Data for this exercise →
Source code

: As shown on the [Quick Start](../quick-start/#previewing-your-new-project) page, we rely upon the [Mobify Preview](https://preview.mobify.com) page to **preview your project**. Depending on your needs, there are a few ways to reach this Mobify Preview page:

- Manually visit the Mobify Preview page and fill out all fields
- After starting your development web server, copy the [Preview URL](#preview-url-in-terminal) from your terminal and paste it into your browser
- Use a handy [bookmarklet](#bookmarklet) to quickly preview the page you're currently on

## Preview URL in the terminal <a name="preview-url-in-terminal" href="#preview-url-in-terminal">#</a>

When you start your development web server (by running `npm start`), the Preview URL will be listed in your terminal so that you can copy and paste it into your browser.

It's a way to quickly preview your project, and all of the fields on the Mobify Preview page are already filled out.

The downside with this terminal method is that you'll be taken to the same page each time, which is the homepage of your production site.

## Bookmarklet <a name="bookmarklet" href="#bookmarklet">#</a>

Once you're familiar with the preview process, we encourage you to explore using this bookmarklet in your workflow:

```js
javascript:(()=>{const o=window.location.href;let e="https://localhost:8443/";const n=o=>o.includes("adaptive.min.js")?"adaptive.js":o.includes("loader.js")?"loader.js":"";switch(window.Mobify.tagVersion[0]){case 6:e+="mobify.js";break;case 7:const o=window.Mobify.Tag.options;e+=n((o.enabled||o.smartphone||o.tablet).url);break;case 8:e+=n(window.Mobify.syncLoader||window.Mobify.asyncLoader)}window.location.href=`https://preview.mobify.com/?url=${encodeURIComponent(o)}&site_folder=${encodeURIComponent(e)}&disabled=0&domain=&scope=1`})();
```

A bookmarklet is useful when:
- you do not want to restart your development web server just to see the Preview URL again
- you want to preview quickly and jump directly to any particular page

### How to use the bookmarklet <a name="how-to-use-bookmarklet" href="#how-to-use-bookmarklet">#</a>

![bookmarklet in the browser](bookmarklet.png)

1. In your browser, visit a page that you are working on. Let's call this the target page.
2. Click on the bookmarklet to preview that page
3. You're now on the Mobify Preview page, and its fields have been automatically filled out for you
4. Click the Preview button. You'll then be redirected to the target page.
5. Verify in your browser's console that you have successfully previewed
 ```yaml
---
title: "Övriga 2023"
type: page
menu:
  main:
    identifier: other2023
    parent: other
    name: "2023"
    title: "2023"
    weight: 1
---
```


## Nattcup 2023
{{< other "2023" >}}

Problem to work on →
If a line in the records holds the string "server", copy it.

Exercise response →
- After starting your development web server, copy the [Preview URL](#preview-url-in-terminal) from your terminal and paste it into your browser
When you start your development web server (by running `npm start`), the Preview URL will be listed in your terminal so that you can copy and paste it into your browser.
- you do not want to restart your development web server just to see the Preview URL again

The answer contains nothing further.